Tuesday, April 23, 2024

Justice Starcher presents J.R. Clifford Day proclamation

Starcher

Clifford

CHARLESTON -– West Virginia Supreme Court Justice Larry V. Starcher presented a proclamation declaring Thursday, Sept. 13, 2007, as "J.R. Clifford Day" to the officers of the West Virginia NAACP, the Mountain State Bar, and the J.R. Clifford Project.

The presentation took place the West Virginia Supreme Court Chamber. The proclamation was issued by Gov. Joe Manchin III in honor of the birthday of Clifford, West Virginia's first African-American attorney and a civil rights pioneer.

Clifford was born in 1848 in Williamsport, in what is now Grant County. He served in the Union Army during the Civil War and then attended Storer College before beginning a career as a teacher and principal. While teaching in Martinsburg he founded the Pioneer Press, West Virginia's first and longest-running African-American newspaper, and studied law. In 1887 he became the first African-American to pass the West Virginia bar examination. Clifford also worked with W.E.B. DuBois to found the Niagara Movement. Clifford died in Martinsburg in 1933 at the age of 85 and initially was buried there. His body was moved to Arlington National Cemetery in 1954.

Clifford argued two landmark cases before the West Virginia Supreme Court.

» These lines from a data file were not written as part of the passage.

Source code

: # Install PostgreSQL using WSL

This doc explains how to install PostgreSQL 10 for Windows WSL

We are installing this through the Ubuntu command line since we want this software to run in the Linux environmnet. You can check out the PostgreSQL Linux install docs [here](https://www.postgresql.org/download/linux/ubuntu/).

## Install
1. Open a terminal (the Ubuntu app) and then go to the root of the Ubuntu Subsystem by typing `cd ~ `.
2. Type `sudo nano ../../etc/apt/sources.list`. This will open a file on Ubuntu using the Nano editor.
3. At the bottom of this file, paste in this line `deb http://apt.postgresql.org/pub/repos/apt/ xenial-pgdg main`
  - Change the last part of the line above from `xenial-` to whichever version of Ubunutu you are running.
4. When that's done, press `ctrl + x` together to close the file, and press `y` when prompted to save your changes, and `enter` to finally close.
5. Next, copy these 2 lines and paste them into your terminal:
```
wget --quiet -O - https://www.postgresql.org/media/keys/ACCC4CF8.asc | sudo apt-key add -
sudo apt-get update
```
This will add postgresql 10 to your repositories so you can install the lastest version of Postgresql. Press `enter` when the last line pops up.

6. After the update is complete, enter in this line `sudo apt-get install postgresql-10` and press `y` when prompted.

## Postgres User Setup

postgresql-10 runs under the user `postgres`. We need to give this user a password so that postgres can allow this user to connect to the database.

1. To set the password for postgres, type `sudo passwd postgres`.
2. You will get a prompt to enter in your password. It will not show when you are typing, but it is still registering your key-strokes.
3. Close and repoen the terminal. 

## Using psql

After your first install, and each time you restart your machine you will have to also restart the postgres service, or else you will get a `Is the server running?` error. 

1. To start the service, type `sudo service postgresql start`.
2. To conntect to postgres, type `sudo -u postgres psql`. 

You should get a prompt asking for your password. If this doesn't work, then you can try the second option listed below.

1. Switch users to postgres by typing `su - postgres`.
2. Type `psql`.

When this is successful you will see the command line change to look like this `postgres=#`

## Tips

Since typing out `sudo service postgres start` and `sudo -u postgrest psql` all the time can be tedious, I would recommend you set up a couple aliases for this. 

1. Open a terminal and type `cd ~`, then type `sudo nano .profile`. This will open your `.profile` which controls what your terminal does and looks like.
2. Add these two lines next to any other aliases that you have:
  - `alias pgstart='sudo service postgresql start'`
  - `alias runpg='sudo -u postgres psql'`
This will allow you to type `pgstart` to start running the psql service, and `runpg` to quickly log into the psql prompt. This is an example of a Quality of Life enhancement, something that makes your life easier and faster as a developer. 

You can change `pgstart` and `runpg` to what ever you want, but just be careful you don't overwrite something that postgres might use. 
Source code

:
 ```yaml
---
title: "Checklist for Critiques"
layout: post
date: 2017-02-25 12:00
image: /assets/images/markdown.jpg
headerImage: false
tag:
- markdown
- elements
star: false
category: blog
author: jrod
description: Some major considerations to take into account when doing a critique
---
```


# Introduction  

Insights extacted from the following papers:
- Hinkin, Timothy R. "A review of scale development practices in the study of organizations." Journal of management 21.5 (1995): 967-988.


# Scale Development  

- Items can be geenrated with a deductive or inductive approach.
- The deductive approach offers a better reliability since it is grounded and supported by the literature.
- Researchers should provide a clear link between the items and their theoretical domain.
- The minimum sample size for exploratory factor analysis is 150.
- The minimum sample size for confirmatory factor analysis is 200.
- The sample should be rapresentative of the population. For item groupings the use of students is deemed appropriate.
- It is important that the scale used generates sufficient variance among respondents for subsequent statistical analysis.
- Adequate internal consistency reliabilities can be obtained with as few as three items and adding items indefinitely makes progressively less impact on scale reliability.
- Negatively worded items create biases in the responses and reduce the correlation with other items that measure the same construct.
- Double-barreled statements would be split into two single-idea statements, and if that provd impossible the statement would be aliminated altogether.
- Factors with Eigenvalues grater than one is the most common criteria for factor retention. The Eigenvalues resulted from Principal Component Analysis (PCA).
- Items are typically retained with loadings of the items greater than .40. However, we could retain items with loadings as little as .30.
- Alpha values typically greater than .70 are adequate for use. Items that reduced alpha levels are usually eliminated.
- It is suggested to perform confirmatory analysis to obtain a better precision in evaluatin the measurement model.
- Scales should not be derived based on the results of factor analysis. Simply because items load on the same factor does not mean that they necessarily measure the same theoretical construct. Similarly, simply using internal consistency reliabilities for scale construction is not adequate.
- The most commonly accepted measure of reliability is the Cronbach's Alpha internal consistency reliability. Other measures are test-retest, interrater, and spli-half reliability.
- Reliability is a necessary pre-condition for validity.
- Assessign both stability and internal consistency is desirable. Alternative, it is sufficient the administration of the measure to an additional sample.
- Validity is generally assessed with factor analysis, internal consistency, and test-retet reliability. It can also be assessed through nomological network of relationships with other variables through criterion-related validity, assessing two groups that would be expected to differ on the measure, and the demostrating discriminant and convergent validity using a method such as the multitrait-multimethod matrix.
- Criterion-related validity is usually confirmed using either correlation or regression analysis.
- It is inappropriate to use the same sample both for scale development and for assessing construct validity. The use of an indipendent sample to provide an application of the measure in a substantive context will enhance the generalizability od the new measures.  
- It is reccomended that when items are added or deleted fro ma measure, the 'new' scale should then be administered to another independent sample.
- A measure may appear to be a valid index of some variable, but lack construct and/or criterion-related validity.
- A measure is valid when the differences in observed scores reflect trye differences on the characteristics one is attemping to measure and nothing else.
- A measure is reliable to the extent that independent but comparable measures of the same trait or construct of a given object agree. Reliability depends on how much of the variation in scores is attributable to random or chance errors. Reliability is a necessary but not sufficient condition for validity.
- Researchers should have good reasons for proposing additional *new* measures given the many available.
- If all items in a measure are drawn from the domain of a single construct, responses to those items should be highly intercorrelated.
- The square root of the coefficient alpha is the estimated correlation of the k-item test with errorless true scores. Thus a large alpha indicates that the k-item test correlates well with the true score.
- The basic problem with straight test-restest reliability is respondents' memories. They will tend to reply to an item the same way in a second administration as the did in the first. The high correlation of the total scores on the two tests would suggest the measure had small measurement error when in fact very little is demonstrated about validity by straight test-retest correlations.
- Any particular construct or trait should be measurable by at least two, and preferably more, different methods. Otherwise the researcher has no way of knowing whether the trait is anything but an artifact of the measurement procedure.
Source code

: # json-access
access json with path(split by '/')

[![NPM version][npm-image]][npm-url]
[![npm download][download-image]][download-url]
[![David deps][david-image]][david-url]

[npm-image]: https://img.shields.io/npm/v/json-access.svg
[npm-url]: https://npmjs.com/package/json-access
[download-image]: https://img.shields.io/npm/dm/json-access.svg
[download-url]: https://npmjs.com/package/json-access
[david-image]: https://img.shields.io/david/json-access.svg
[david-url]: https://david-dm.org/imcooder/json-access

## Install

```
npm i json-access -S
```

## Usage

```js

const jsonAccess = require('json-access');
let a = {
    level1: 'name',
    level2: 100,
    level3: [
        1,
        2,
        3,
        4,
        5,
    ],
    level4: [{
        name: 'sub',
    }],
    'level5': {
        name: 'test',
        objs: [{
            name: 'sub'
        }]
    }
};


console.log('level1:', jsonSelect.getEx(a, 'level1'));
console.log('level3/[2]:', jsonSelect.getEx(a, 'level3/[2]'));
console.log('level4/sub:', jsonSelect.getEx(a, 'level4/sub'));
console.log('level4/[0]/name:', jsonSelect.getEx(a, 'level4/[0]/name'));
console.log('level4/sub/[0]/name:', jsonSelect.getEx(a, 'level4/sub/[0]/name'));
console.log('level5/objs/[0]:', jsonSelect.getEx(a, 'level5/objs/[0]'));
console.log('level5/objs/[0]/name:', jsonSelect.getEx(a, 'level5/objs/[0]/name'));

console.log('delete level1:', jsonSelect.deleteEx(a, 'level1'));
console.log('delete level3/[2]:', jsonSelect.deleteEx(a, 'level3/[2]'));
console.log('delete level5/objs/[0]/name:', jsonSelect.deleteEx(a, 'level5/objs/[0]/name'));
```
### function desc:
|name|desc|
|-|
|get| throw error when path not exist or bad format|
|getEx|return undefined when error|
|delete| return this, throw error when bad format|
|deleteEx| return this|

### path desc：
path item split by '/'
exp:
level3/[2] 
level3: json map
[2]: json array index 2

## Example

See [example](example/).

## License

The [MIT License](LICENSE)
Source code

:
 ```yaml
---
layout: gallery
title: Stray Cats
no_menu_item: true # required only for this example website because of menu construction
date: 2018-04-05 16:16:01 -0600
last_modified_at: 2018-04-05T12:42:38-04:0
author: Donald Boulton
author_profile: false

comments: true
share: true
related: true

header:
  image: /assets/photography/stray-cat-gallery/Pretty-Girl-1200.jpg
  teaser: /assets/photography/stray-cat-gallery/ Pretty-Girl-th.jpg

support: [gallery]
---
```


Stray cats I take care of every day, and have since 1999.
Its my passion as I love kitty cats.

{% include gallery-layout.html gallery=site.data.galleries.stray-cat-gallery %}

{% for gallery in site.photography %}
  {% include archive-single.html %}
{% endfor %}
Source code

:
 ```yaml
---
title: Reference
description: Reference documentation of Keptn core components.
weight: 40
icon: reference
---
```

In 1896, Clifford filed the first challenge of the state's segregated school system. In Martin v. Board of Education, the Supreme Court ruled that the children of Thomas Martin, an African American father in Morgan County, could not attend a white school, even though the alternative meant they would not receive an education. The decision upheld segregation.

In 1898, Clifford represented an African American teacher from Tucker County after the county board of education reduced the school term of African-American schools from eight months to five months to save money. The teacher, Carrie Williams, continued teaching for the full eight months. When the board refused to pay her for the additional three months, Clifford took the case to court. In the Williams v. Board of Education opinion, the Supreme Court held in favor of Williams. It was the first ruling in the United States to hold that racial discrimination in school terms and teacher pay was illegal.

Starcher has worked with the West Virginia NAACP, the Mountain State Bar and the J.R. Clifford Project for the past three years to increase West Virginians' knowledge about Clifford. His senior Law Clerk, Tom Rodd, wrote a four-act play, "J.R. Clifford and the Carrie Williams Case," that has been performed in Charleston, Bluefield, Morgantown and Harpers Ferry.

The play will be performed next at 7 p.m. Oct. 16 at Marshall University's Joan C. Edwards Performing Arts Center in Huntington. The performance is free and open to the public.